Bastiat, le premier à peu près des économistes, entre en ligne contre l’idée socialiste. Ses confrères suivent la même marche que lui dans l’attaque et la défense. Tous essaient de remonter aux premiers exemples du prêt à intérêt et procèdent par historiettes démonstratives, par petits romans économiques où se montrent les rudiments du mécanisme capitaliste. Fausseté et ridicule de ces anecdotes qui mêlent les temps, les idées, et ne mettent en avant que des suppositions dénuées de sens, des hypothèses inadmissibles et absurdes.

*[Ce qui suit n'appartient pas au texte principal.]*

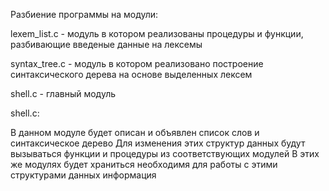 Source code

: Разбиение программы на модули:



lexem_list.c - модуль в котором реализованы процедуры и функции, разбивающие введеные данные на 
лексемы

syntax_tree.c - модуль в котором реализовано построение синтаксического дерева на основе выделенных
лексем



shell.c - главный модуль


shell.c:

В данном модуле будет описан и объявлен список слов и синтаксическое дерево
Для изменения этих структур данных будут вызываться функции и процедуры из соответствующих модулей
В этих же модулях будет храниться необходимя для работы с этими структурами данных информация


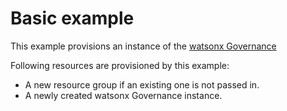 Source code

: # Basic example

This example provisions an instance of the [watsonx Governance](https://github.com/terraform-ibm-modules/terraform-ibm-watsonx-governance)

Following resources are provisioned by this example:
- A new resource group if an existing one is not passed in.
- A newly created watsonx Governance instance.
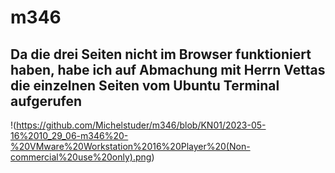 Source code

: # m346

## Da die drei Seiten nicht im Browser funktioniert haben, habe ich auf Abmachung mit Herrn Vettas die einzelnen Seiten vom Ubuntu Terminal aufgerufen

!(https://github.com/Michelstuder/m346/blob/KN01/2023-05-16%2010_29_06-m346%20-%20VMware%20Workstation%2016%20Player%20(Non-commercial%20use%20only).png)
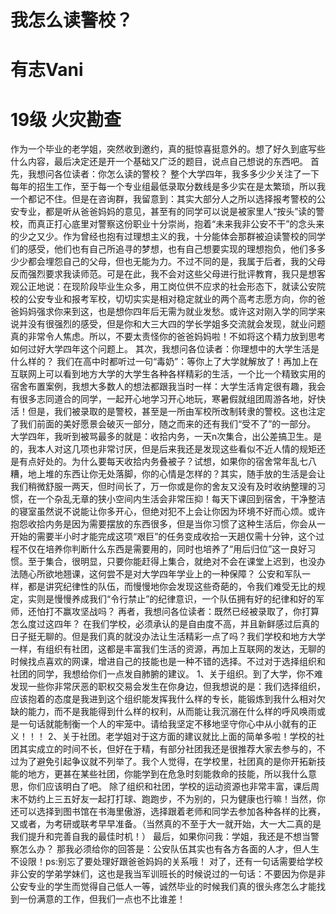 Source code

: # 我怎么读警校？
# 有志Vani
# 19级 火灾勘查
作为一个毕业的老学姐，突然收到邀约，真的挺惊喜挺意外的。想了好久到底写些什么内容，最后决定还是开一个基础又广泛的题目，说点自己想说的东西吧。
首先，我想问各位读者：你怎么读的警校？
整个大学四年，我多多少少关注了一下每年的招生工作，至于每一个专业组最低录取分数线是多少实在是太繁琐，所以我一个都记不住。但是在咨询群，我留意到：其实大部分人之所以选择报考警校的公安专业，都是听从爸爸妈妈的意见，甚至有的同学可以说是被家里人“按头”读的警校，而真正打心底里对警察这份职业十分崇尚，抱着“未来我非公安不干”的念头来的少之又少。作为曾经也抱有过理想主义的我，十分能体会那群被迫读警校的同学们的感受，他们也有自己所追寻的梦想，也有自己想要实现的理想抱负，他们多多少少都会埋怨自己的父母，但也无能为力。不过不同的是，我属于后者，我的父母反而强烈要求我读师范。可是在此，我不会对这些父母进行批评教育，我只是想客观公正地说：在现阶段毕业生众多，用工岗位供不应求的社会形态下，就读公安院校的公安专业和报考军校，切切实实是相对稳定就业的两个高考志愿方向，你的爸爸妈妈强求你来到这，也是想你四年后无需为就业发愁。或许这对刚入学的同学来说并没有很强烈的感受，但是你和大三大四的学长学姐多交流就会发现，就业问题真的非常令人焦虑。所以，不要太责怪你的爸爸妈妈啦！不如将这个精力放到思考如何过好大学四年这个问题上。
其次，我想问各位读者：你理想中的大学生活是什么样的？
我们在高中时都听过一句“毒奶”：等你上了大学就解放了！再加上在互联网上可以看到地方大学的大学生各种各样精彩的生活，一个比一个精致实用的宿舍布置案例，我想大多数人的想法都跟我当时一样：大学生活肯定很有趣，我会有很多志同道合的同学，一起开心地学习开心地玩，寒暑假就组团周游各地，好快活！但是，我们被录取的是警校，甚至是一所由军校所改制转隶的警校。这也注定了我们前面的美好愿景会破灭一部分，随之而来的还有我们“受不了”的一部分。
大学四年，我听到被骂最多的就是：收拾内务，一天n次集合，出公差搞卫生。是的，我本人对这几项也非常讨厌，但是后来我还是发现这些看似不近人情的规矩还是有点好处的。为什么要每天收拾内务叠被子？试想，如果你的宿舍常年乱七八糟，地上堆的东西让你无处落脚，你的心情是怎样的？其实，随手放的生活是会让我们稍微舒服一两天，但时间长了，万一你或是你的舍友又没有及时收纳整理的习惯，在一个杂乱无章的狭小空间内生活会非常压抑！每天下课回到宿舍，干净整洁的寝室虽然说不说能让你多开心，但绝对犯不上会让你因为环境不好而心烦。或许抱怨收拾内务是因为需要摆放的东西很多，但是当你习惯了这种生活后，你会从一开始的需要半小时才能完成这项“艰巨”的任务变成收拾一天趟仅需十分钟，这个过程不仅在培养你判断什么东西是需要用的，同时也培养了“用后归位”这一良好习惯。至于集合，很明显，只要你能赶得上集合，就绝对不会在课堂上迟到，也没办法随心所欲地翘课，这何尝不是对大学四年学业上的一种保障？
公安和军队一样，都是讲究纪律性的队伍，而慢慢地你会发现这些奇葩的，令我们难受无比的规定，实则是慢慢养成我们“令行禁止”的纪律意识，一个队伍拥有好的纪律和好的军师，还怕打不赢攻坚战吗？
再者，我想问各位读者：既然已经被录取了，你打算怎么度过这四年？
在我们学校，必须承认的是自由度不高，并且新鲜感过后真的日子挺无聊的。但是我们真的就没办法让生活精彩一点了吗？我们学校和地方大学一样，有组织有社团，这都是丰富我们生活的资源，再加上互联网的发达，无聊的时候找点喜欢的网课，增进自己的技能也是一种不错的选择。不过对于选择组织和社团的同学，我想给你们一点发自肺腑的建议。
1、关于组织。到了大学，你不难发现一些你非常厌恶的职权交易会发生在你身边，但我想说的是：我们选择组织，应该抱着的态度是我进到这个组织能发挥我什么样的专长，能锻炼到我什么相对欠缺的能力，而不是我能得到什么样的权利，从而能让我沉溺在什么样的呼风唤雨或是一句话就能制衡一个人的牢笼中。请给我坚定不移地坚守你心中从小就有的正义！！！
2、关于社团。老学姐对于这方面的建议就比上面的简单多啦！学校的社团其实成立的时间不长，但好在于精，有部分社团我还是很推荐大家去参与的，不过为了避免引起争议就不列举了。我个人觉得，在学校里，社团真的是你开拓新技能的地方，更甚在某些社团，你能学到在危急时刻能救命的技能，所以我什么意思，你们应该明白了吧。
除了组织和社团，学校的运动资源也非常丰富，课后周末不妨约上三五好友一起打打球、跑跑步，不为别的，只为健康也行嘛！当然，你还可以选择到图书馆在书海里傲游，选择跟着老师和同学去参加各种各样的比赛，又或者，为考研或联考早早准备。（当然真的不至于大一就开始，大一大二真的是我们提升和完善自我的最佳时机！）
最后，如果你问我：学姐，我还是不想当警察怎么办？
那我必须给你的回答是：公安队伍其实也有各方各面的人才，但人生不设限！ps:别忘了要处理好跟爸爸妈妈的关系哦！
对了，还有一句话需要给学校非公安的学弟学妹们，这也是我当军训班长的时候说过的一句话：不要因为你是非公安专业的学生而觉得自己低人一等，诚然毕业的时候我们真的很头疼怎么才能找到一份满意的工作，但我们一点也不比谁差！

Tous les anciens économistes ont laissé de côté la question de légitimité de la rente. Cette question est récente et ne date guère, pour le public, que de l’année 1848.

Bastiat s’en est emparé et en a fait le texte de ses polémiques contre Proudhon, le joûteur socialiste de l’époque. Les arguments de ses confrères ne diffèrent pas des siens, quelle qu’en soit la forme. On peut donc, sur ce chapitre de l’intérêt, réfuter dans la personne de Bastiat toute l’économie politique.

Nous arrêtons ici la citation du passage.